Improving Mutual Information Estimation with Annealed and Energy-Based Bounds

Mutual information (MI) is a fundamental quantity in information theory and machine learning. However, direct estimation of MI is intractable, even if the true joint probability density for the variables of interest is known, as it involves estimating a potentially high-dimensional log partition function. In this work, we present a unifying view of existing MI bounds from the perspective of importance sampling, and propose three novel bounds based on this approach. Since accurate estimation of MI without density information requires a sample size exponential in the true MI, we assume either a single marginal or the full joint density information is known. In settings where the full joint density is available, we propose Multi-Sample Annealed Importance Sampling (AIS) bounds on MI, which we demonstrate can tightly estimate large values of MI in our experiments. In settings where only a single marginal distribution is known, we propose Generalized IWAE (GIWAE) and MINE-AIS bounds. Our GIWAE bound unifies variational and contrastive bounds in a single framework that generalizes InfoNCE, IWAE, and Barber-Agakov bounds. Our MINE-AIS method improves upon existing energy-based methods such as MINE-DV and MINE-F by directly optimizing a tighter lower bound on MI. MINE-AIS uses MCMC sampling to estimate gradients for training and Multi-Sample AIS for evaluating the bound. Our methods are particularly suitable for evaluating MI in deep generative models, since explicit forms of the marginal or joint densities are often available. We evaluate our bounds on estimating the MI of VAEs and GANs trained on the MNIST and CIFAR datasets, and showcase significant gains over existing bounds in these challenging settings with high ground truth MI.

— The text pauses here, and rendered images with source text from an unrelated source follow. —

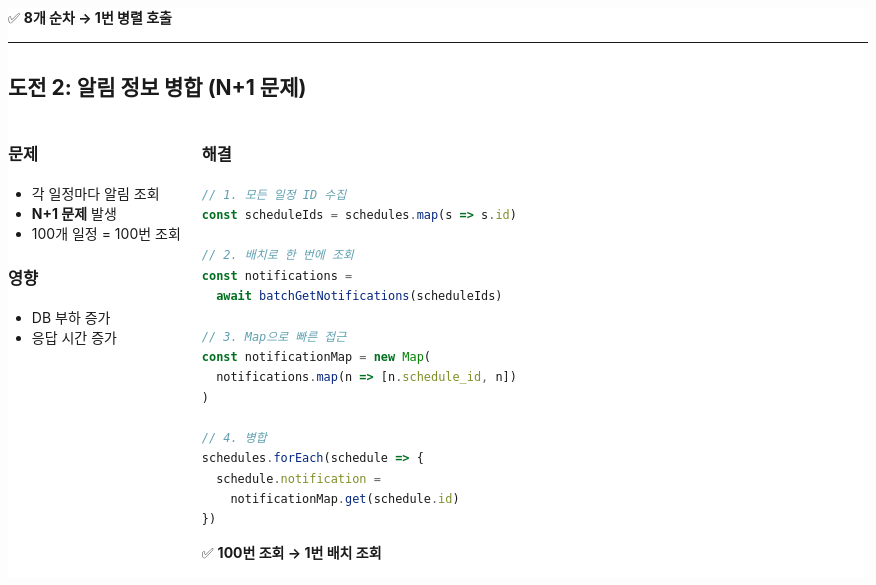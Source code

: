 
✅ **8개 순차 → 1번 병렬 호출**

</div>

</div>

---

## 도전 2: 알림 정보 병합 (N+1 문제)

<div class="columns">

<div>

### 문제

- 각 일정마다 알림 조회
- **N+1 문제** 발생
- 100개 일정 = 100번 조회

### 영향

- DB 부하 증가
- 응답 시간 증가

</div>

<div>

### 해결

```typescript
// 1. 모든 일정 ID 수집
const scheduleIds = schedules.map(s => s.id)

// 2. 배치로 한 번에 조회
const notifications =
  await batchGetNotifications(scheduleIds)

// 3. Map으로 빠른 접근
const notificationMap = new Map(
  notifications.map(n => [n.schedule_id, n])
)

// 4. 병합
schedules.forEach(schedule => {
  schedule.notification =
    notificationMap.get(schedule.id)
})
```

✅ **100번 조회 → 1번 배치 조회**

</div>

翻译：互信息（MI）是信息论与机器学习中的基本量。然而，即使已知目标变量的真实联合概率密度，直接估计MI仍具挑战性，因为这需要估计可能具有高维度的对数配分函数。本文从重要性采样角度出发，为现有MI估计方法构建了统一视角，并提出三种基于该框架的新型界。由于在缺乏密度信息时精确估计MI所需的样本规模与真实MI呈指数级增长，我们假定已知单一边缘密度或完整联合密度信息。在可获取完整联合密度的场景中，我们提出基于多样本退火重要性采样（AIS）的MI界，实验表明该方法能精确估计高值MI。在仅已知单一边缘分布的场景中，我们提出广义IWAE界（GIWAE）与MINE-AIS界。其中GIWAE界将变分界与对比界统一为单一框架，可推广InfoNCE、IWAE及Barber-Agakov界。MINE-AIS方法通过直接优化更紧的MI下界，显著改进了MINE-DV和MINE-F等现有基于能量的方法：利用MCMC采样估计训练梯度，并通过多样本AIS评估界值。该方法特别适用于深度生成模型的MI评估，因其常可显式表达边缘或联合密度。我们在MNIST和CIFAR数据集上训练VAE和GAN进行MI估计实验，结果表明在具有高真实MI的挑战性场景中，我们的方法较现有方法取得显著改进。